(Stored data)
Start of Block
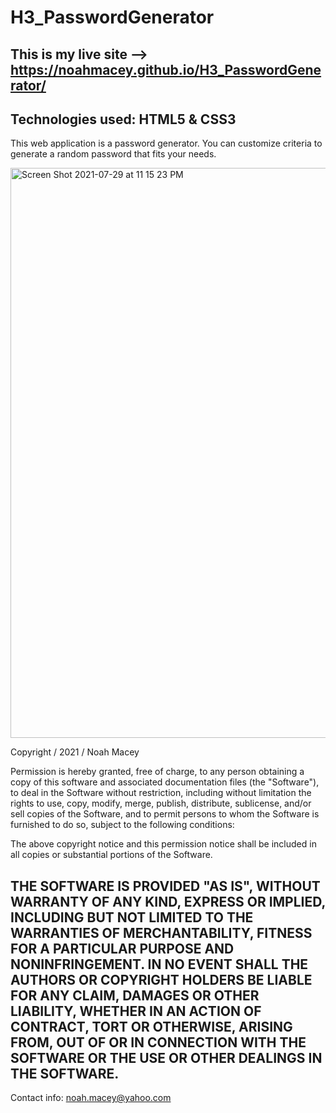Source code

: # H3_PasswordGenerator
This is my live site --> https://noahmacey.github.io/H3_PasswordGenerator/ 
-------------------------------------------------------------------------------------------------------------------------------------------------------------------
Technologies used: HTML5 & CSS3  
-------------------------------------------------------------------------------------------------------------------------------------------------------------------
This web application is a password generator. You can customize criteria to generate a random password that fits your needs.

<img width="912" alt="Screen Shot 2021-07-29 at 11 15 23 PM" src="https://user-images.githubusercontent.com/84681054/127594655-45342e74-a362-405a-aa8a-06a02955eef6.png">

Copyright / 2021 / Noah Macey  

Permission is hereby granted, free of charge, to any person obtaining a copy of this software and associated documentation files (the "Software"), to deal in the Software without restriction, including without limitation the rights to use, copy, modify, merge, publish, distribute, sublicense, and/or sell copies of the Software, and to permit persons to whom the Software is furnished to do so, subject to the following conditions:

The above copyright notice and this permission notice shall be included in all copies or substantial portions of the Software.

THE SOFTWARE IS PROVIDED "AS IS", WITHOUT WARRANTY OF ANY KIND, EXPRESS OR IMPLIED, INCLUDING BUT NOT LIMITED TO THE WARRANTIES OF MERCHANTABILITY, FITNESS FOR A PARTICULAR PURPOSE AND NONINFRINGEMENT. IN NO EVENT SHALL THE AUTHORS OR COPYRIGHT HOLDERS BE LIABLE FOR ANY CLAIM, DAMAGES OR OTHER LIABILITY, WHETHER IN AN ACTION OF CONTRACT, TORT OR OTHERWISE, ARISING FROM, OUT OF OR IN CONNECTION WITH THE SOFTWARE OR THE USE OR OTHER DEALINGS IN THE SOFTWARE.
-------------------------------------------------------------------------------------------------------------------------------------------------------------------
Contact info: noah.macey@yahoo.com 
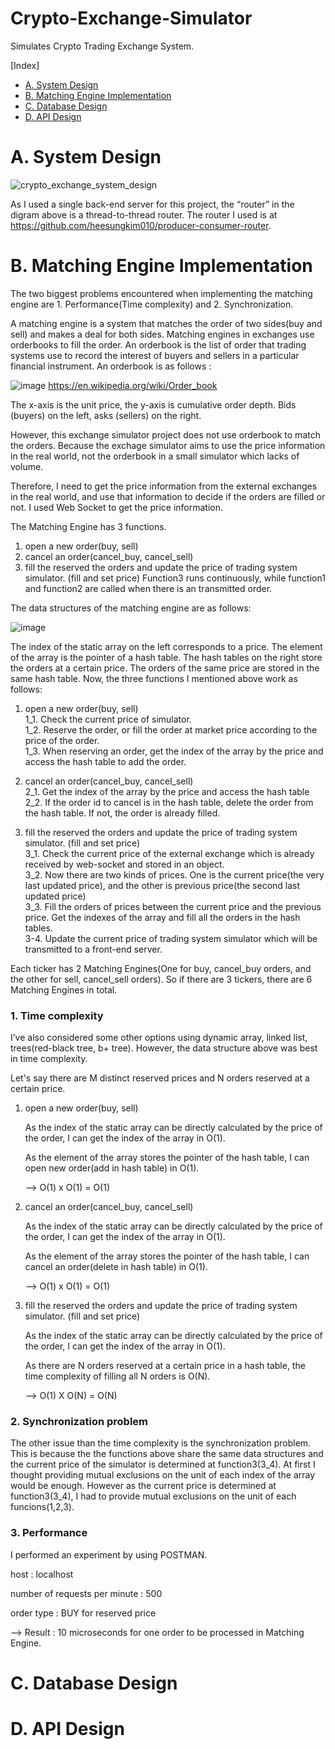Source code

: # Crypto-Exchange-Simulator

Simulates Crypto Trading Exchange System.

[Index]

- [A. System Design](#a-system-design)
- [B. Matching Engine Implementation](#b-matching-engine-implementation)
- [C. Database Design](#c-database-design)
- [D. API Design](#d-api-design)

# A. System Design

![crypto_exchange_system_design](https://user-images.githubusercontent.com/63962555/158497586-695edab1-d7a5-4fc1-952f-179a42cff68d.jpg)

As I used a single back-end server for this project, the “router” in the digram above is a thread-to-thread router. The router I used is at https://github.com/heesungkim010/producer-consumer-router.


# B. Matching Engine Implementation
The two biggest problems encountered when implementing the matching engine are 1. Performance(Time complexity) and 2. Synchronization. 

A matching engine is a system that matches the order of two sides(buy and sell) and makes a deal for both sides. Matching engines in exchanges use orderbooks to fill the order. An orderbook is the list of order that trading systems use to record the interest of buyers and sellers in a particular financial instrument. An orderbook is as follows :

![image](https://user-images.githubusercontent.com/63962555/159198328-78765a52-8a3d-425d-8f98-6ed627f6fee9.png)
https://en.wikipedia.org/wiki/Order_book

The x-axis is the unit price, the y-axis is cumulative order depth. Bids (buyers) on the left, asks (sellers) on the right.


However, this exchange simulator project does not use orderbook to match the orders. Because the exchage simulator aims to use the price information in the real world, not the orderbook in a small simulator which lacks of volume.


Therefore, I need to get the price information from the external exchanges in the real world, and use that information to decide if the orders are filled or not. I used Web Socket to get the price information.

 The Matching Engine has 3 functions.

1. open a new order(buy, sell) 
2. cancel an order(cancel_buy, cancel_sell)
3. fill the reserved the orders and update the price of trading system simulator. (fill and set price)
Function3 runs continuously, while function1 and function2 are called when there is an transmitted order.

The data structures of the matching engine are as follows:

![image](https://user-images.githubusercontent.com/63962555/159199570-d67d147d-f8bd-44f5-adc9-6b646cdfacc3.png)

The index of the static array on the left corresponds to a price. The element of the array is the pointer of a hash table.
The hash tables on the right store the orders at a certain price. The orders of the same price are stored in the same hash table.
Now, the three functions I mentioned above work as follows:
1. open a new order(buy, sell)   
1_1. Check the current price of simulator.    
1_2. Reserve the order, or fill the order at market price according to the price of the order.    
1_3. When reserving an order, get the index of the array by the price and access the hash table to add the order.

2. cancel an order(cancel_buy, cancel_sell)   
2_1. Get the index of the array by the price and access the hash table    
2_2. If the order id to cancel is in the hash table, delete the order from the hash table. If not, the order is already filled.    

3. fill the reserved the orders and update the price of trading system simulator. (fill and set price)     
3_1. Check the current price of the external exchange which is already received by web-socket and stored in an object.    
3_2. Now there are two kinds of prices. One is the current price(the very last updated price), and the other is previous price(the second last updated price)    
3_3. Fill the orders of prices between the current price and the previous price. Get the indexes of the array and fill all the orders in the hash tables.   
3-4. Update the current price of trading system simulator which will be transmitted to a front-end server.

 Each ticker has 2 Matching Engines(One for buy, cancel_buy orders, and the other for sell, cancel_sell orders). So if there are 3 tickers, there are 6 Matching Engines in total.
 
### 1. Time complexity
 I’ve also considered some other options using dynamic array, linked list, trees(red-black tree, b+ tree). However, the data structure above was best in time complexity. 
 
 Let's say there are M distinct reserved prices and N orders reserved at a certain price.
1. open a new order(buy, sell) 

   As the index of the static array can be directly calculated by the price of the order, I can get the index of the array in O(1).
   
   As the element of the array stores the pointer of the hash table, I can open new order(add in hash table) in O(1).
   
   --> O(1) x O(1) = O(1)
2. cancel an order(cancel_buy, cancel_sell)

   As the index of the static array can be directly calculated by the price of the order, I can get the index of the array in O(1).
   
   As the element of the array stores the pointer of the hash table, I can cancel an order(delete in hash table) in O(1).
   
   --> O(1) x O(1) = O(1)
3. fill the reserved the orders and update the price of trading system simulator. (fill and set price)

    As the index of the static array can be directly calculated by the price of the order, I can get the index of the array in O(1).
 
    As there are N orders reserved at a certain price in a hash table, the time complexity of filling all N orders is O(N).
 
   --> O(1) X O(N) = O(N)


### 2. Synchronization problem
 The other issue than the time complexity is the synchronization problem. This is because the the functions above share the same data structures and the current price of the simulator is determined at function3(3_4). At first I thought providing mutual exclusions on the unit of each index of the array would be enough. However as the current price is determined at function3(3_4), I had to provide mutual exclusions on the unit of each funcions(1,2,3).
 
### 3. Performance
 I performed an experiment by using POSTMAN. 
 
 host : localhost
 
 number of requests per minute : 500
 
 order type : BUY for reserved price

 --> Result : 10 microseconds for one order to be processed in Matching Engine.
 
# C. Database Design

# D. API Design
End of Block
- _Work required_:
The answer must be the lines above, word for word, from the first one through the line with "Technologies used: HTML5 & CSS3", pictures excluded.

- _Result below_:
Source code

: # H3_PasswordGenerator
This is my live site --> https://noahmacey.github.io/H3_PasswordGenerator/ 
-------------------------------------------------------------------------------------------------------------------------------------------------------------------
Technologies used: HTML5 & CSS3  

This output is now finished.